Comment 12 by kbr@chromium.org, Jun 22 2016

Cc: stanisc@chromium.org jamescook@chromium.org amistry@chromium.org
Components: Internals>Core
Thanks for gathering these stacks Victor. Let's please continue to gather more.

A "git log" in src/base/message_loop/ turns up some recent changes; CC'ing a few people.

Could there be a bug where the GpuWatchdogTaskObserver isn't getting called for the do-nothing task posted by GpuWatchdogThread::OnCheck? Could a recent code change have introduced such a race condition? We should be looking for changes prior to May 4, but there are quite a few changes to the core message loop code recently, like:

05e1178680e47f4263f9c7087dad1d8e099a5027
aacdfd0e17cb1597dd22745f73b172a0e2797359
7fa6701bc5183bd5a73203d4fe1309f75ccfd5b4

I don't think my change https://chromium.googlesource.com/chromium/src/+/aacdfd0e17cb1597dd22745f73b172a0e2797359 affects anything other than the experimental win/chromeos "mus" build, which is tested by views_mus_unittests and similar suites. In normal builds/test suites, no MessageLoop::NestingObservers will be added, so I doubt I changed the behavior. Which doesn't really help you, I know. :-P

The first change mentioned in comment #12 applied to Windows only so that wouldn't explain GPU hangs on Mac. That change was actually intended to reduce the number of GPU hang crashes.

When did this issue started? There was a change to GPU watchdog in mid march that changed the hang detection logic that resulted in a surge of GPU hang crashes triggered by the watchdog. 

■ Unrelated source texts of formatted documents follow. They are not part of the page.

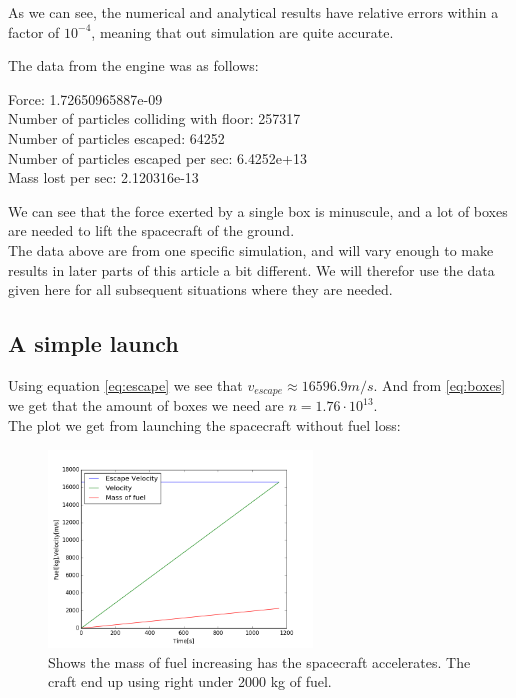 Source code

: \documentclass[a4paper, 10pt]{article}
\begin{document}
As we can see, the numerical and analytical results have relative errors within a factor of $10^{-4}$, meaning that out simulation are quite accurate.

The data from the engine was as follows:

\begin{tcolorbox}
Force:  1.72650965887e-09 \\
Number of particles colliding with floor:  257317 \\
Number of particles escaped:  64252 \\
Number of particles escaped per sec:  6.4252e+13 \\
Mass lost per sec:  2.120316e-13
\end{tcolorbox}

We can see that the force exerted by a single box is minuscule, and a lot of boxes are needed to lift the spacecraft of the ground. \\

The data above are from one specific simulation, and will vary enough to make results in later parts of this article a bit different. We will therefor use the data given here for all subsequent situations where they are needed.

\subsection{A simple launch}

Using equation \ref{eq:escape} we see that $v_{escape} \approx 16596.9 m/s$. And from \ref{eq:boxes} we get that the amount of boxes we need are $n = 1.76 \cdot 10^{13}$. \\

The plot we get from launching the spacecraft without fuel loss:


\begin{figure}[H]
\begin{center}
\includegraphics[width = 70mm]{part1launchConstMass.png}
\caption{Shows the mass of fuel increasing has the spacecraft accelerates. The craft end up using right under 2000 kg of fuel.}
\end{center}
\end{figure}
\end{document}
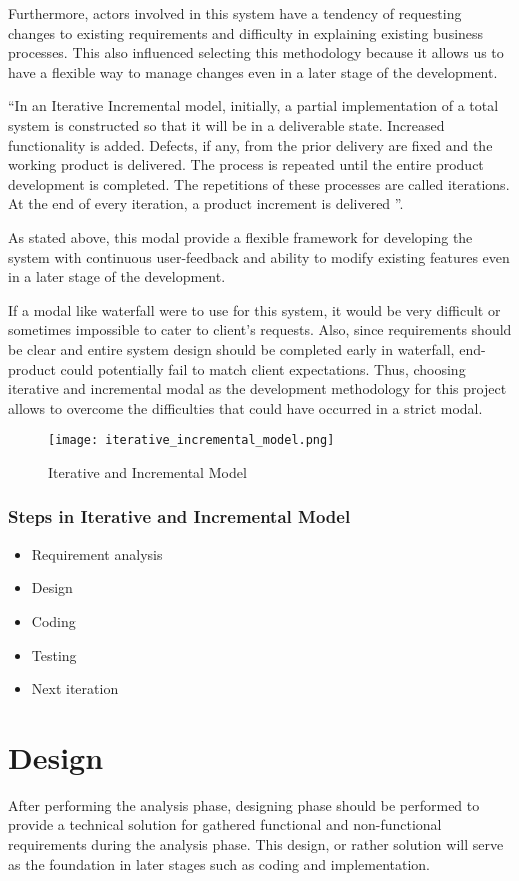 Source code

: \documentclass[12pt]{report}
\begin{document}
Furthermore, actors involved in this system have a tendency of requesting changes to existing requirements and difficulty in explaining existing business processes. This also influenced selecting this methodology because it allows us to have a flexible way to manage changes even in a later stage of the development.

``In an Iterative Incremental model, initially, a partial implementation of a total system is constructed so that it will be in a deliverable state. Increased functionality is added. Defects, if any, from the prior delivery are fixed and the working product is delivered. The process is repeated until the entire product development is completed. The repetitions of these processes are called iterations. At the end of every iteration, a product increment is delivered \cite{tpoint_2019_sdlc}''.

As stated above, this modal provide a flexible framework for developing the system with continuous user-feedback and ability to modify existing features even in a later stage of the development.

If a modal like waterfall were to use for this system, it would be very difficult or sometimes impossible to cater to client's requests. Also, since requirements should be clear and entire system design should be completed early in waterfall, end-product could potentially fail to match client expectations. Thus, choosing iterative and incremental modal as the development methodology for this project allows to overcome the difficulties that could have occurred in a strict modal.

\begin{figure}[H]
	\centering
	\texttt{[image: iterative\_incremental\_model.png]}
	\caption{Iterative and Incremental Model}
\end{figure}

\subsection{Steps in Iterative and Incremental Model}
\begin{itemize}
	\item Requirement analysis
	\item Design
	\item Coding
	\item Testing
	\item Next iteration
\end{itemize}

\newpage
\chapter{Design}
After performing the analysis phase, designing phase should be performed to provide a technical solution for gathered functional and non-functional requirements during the analysis phase. This design, or rather solution will serve as the foundation in later stages such as coding and implementation.
\end{document}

Comment 15 by kbr@chromium.org, Jun 22 2016

As reported at the top of this bug, it was first noticed on May 4. It's possible the flakiness was present earlier than that, for example starting in mid-March.

Comment 16 by kbr@chromium.org, Jun 22 2016

Cc: -dyen@chromium.org cblume@chromium.org ynovikov@chromium.org
For the record: the change in https://codereview.chromium.org/2070233002 seems to cause test failures on Android, possibly because it's attempting to fetch stack traces for expected failures and that doesn't work on Android yet. Conditionalizing this new code.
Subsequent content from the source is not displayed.